Write out the stretch of lines below that begins at the line with "I do it everyday." and ends at the line with "[Martin Fowler's Blog](MARTIN_FOWLER.md)", including both, exactly as given and nothing more.

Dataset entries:
#####

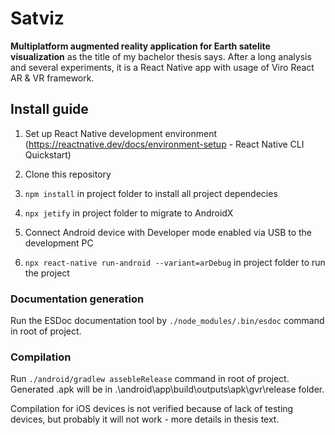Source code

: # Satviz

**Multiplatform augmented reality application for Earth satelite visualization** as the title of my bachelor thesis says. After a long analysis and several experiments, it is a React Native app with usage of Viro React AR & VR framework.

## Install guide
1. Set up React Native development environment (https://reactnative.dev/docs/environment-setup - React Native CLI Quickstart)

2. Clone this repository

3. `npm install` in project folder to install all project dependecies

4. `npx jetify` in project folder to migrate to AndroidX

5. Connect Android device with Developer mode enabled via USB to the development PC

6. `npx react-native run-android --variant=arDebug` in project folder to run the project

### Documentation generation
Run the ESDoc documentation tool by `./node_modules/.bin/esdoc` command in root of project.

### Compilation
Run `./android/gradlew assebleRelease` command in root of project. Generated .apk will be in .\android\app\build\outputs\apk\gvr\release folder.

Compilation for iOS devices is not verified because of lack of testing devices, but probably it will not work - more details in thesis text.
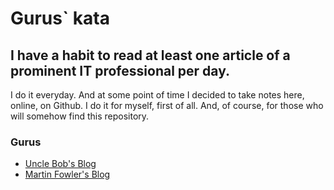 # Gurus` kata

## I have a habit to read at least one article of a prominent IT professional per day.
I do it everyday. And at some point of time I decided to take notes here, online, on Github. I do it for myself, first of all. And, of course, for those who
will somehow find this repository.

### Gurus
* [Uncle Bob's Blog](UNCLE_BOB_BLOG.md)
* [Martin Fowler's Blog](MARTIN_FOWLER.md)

#####

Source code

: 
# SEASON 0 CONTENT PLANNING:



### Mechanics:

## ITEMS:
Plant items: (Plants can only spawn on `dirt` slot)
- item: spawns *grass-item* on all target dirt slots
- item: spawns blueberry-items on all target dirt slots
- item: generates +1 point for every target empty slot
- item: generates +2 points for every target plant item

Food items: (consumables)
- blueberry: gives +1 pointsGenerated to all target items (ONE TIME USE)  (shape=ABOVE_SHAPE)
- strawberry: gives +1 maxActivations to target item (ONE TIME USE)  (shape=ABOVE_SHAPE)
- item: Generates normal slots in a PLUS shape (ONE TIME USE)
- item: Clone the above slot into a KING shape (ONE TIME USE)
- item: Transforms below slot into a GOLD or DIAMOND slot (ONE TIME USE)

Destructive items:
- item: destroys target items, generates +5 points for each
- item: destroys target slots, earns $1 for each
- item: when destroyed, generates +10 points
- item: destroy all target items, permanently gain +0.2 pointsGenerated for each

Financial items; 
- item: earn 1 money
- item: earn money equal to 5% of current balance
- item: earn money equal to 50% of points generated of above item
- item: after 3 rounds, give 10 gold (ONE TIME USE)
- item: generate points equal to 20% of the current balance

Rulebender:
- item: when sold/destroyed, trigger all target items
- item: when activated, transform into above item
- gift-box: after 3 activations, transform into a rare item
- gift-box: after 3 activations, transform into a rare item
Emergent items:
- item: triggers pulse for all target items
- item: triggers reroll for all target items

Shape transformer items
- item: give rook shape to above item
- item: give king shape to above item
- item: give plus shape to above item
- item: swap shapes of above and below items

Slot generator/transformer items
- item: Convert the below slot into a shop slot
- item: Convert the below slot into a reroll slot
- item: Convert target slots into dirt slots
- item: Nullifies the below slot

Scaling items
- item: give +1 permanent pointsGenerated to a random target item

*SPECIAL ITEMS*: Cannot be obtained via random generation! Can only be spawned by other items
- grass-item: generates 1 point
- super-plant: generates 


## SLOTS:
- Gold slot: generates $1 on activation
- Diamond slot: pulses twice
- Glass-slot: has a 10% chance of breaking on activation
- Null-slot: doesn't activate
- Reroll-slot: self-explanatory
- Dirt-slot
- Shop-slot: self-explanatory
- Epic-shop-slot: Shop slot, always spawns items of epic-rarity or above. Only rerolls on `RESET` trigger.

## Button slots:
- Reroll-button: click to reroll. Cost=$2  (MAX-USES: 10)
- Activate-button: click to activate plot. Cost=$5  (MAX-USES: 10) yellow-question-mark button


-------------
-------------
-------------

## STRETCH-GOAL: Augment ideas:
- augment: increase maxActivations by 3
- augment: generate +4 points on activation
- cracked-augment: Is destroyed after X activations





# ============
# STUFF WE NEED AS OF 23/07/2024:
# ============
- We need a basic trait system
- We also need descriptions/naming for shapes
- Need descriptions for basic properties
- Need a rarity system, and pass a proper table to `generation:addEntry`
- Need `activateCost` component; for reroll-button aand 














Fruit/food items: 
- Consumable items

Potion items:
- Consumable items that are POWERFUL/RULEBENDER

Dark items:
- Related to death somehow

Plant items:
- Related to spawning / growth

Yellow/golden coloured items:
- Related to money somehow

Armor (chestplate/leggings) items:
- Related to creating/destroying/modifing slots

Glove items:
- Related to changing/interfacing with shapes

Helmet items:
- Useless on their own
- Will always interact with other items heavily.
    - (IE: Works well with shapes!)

#####

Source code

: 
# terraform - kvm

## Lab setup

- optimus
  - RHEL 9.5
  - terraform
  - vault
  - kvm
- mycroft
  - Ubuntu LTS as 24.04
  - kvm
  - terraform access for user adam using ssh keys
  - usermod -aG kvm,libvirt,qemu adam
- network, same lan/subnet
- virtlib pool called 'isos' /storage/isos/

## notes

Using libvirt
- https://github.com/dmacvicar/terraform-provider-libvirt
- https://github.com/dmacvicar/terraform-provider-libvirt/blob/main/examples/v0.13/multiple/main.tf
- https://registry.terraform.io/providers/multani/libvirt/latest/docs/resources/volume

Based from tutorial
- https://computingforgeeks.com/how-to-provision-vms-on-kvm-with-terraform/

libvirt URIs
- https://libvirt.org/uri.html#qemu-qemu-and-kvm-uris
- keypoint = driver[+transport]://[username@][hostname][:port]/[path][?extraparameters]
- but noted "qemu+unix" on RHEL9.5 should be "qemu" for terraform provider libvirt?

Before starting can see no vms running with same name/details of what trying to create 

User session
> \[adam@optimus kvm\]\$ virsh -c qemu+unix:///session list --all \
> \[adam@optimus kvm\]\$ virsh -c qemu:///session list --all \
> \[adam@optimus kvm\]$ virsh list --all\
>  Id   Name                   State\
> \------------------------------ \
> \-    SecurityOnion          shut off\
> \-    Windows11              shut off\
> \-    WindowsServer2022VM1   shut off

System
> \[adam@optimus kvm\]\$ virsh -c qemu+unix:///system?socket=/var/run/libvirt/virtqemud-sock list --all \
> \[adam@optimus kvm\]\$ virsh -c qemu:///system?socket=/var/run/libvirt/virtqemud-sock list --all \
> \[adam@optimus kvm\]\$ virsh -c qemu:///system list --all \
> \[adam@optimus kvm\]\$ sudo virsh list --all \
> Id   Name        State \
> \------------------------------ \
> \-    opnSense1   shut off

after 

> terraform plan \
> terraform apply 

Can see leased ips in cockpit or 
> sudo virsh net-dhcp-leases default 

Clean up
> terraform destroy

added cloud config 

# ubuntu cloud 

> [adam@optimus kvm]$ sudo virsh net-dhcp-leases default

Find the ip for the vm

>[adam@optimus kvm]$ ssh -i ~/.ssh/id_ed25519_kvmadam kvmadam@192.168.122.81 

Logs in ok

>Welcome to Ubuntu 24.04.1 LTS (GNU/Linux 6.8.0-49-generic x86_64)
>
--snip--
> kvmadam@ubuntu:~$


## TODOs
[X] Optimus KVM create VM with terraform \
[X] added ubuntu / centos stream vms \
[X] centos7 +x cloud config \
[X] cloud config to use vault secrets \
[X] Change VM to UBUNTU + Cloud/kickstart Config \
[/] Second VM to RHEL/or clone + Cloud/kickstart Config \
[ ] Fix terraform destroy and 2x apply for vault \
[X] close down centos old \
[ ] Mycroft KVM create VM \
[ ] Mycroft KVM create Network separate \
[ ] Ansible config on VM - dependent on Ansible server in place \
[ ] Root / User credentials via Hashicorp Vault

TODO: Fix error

#####

▸ Answer to this task:
I do it everyday. And at some point of time I decided to take notes here, online, on Github. I do it for myself, first of all. And, of course, for those who
will somehow find this repository.

### Gurus
* [Uncle Bob's Blog](UNCLE_BOB_BLOG.md)
* [Martin Fowler's Blog](MARTIN_FOWLER.md)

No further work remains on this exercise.